▶ [Problem requirements]:
What is the number of lines in these entries that contain "candidates"? State it alone.

▶ [Data for this exercise]:
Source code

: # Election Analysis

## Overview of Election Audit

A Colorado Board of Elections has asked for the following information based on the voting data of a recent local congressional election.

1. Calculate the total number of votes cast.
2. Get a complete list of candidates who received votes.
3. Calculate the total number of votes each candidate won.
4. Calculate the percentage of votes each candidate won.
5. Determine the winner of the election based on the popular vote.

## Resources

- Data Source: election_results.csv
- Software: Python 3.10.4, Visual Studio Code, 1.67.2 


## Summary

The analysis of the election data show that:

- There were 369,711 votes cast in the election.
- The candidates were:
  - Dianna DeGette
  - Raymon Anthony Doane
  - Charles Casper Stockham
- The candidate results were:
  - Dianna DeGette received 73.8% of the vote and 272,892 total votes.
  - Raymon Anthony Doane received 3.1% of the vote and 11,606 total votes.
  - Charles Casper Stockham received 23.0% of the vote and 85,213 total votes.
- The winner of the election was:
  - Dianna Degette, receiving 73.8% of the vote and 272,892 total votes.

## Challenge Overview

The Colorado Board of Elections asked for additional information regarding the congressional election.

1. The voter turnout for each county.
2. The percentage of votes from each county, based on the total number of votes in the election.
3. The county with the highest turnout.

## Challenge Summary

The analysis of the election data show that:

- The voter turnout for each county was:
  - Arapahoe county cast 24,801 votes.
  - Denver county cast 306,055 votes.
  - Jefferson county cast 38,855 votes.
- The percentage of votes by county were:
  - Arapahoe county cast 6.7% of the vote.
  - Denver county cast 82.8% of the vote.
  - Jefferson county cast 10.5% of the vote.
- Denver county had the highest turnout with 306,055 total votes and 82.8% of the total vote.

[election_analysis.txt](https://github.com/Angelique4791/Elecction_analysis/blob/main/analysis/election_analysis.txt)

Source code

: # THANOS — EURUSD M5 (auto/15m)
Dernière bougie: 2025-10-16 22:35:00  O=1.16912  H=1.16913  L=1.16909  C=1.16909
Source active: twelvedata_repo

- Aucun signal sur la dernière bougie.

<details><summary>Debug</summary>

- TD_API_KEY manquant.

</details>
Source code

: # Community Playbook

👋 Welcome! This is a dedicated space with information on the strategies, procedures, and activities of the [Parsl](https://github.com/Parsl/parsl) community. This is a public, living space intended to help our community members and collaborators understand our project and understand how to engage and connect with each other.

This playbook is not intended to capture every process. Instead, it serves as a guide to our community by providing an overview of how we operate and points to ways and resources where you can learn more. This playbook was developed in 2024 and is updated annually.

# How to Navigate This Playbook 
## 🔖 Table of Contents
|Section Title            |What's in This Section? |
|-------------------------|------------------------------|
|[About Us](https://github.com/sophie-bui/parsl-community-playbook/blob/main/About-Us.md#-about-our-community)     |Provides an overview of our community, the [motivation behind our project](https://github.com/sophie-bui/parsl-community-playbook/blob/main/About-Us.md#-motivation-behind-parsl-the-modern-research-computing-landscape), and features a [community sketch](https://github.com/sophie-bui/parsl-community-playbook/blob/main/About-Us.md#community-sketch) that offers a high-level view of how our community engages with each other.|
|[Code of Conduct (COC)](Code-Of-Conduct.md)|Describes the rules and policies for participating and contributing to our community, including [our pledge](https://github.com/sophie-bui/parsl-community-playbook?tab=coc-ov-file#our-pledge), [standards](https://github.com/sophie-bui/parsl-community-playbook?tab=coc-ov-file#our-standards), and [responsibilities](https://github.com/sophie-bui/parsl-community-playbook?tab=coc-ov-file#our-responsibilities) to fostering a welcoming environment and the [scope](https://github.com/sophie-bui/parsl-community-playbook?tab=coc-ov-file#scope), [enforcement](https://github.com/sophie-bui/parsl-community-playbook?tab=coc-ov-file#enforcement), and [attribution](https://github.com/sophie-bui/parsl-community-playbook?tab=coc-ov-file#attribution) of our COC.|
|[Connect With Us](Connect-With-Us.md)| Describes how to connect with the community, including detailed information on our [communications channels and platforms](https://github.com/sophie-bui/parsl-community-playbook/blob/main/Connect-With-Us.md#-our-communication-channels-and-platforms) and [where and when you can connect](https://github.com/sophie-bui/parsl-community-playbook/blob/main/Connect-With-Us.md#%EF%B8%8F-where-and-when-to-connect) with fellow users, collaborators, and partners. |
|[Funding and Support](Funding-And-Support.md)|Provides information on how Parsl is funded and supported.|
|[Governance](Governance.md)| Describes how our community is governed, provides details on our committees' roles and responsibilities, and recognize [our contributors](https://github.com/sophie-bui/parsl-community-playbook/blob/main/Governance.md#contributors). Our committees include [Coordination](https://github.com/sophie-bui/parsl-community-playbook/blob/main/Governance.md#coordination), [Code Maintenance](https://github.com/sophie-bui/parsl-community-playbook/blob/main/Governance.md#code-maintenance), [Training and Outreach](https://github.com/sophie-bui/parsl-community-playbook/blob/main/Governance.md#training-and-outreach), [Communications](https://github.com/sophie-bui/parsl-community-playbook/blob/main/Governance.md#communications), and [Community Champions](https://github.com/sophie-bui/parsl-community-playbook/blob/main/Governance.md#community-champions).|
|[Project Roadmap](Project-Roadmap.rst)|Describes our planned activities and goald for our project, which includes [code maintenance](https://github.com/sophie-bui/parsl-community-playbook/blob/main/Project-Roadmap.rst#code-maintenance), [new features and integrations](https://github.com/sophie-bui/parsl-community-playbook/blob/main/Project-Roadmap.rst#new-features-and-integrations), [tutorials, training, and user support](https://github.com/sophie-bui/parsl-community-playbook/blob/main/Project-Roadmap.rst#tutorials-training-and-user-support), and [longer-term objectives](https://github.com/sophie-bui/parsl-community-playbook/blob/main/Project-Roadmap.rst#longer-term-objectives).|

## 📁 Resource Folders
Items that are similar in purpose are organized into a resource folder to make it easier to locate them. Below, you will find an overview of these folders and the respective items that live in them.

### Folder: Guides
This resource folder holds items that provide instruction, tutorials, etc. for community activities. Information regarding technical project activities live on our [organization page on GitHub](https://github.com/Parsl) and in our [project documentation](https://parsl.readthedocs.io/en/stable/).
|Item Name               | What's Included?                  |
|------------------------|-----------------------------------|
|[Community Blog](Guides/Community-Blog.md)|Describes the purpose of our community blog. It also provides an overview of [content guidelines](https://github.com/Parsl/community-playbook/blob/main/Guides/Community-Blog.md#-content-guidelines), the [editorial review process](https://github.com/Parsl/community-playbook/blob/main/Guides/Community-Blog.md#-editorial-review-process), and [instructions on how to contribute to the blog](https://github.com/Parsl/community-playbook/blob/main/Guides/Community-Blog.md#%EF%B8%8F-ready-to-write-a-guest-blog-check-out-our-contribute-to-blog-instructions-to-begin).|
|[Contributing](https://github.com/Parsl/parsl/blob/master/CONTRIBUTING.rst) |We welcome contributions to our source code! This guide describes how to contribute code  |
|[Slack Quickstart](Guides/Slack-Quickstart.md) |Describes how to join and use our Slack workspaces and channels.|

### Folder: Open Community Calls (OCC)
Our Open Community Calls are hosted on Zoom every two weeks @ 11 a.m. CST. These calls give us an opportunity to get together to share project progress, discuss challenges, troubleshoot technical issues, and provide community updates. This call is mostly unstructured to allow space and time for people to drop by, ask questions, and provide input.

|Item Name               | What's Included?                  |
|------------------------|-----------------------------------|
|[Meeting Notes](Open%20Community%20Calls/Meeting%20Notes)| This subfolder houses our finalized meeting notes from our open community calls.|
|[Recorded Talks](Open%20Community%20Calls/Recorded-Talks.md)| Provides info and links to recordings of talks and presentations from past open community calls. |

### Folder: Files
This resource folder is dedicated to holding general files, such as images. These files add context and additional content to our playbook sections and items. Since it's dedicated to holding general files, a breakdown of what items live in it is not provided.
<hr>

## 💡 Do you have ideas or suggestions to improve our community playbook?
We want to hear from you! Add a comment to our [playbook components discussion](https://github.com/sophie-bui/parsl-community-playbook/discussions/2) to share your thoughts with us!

▶ [Exercise output]:
2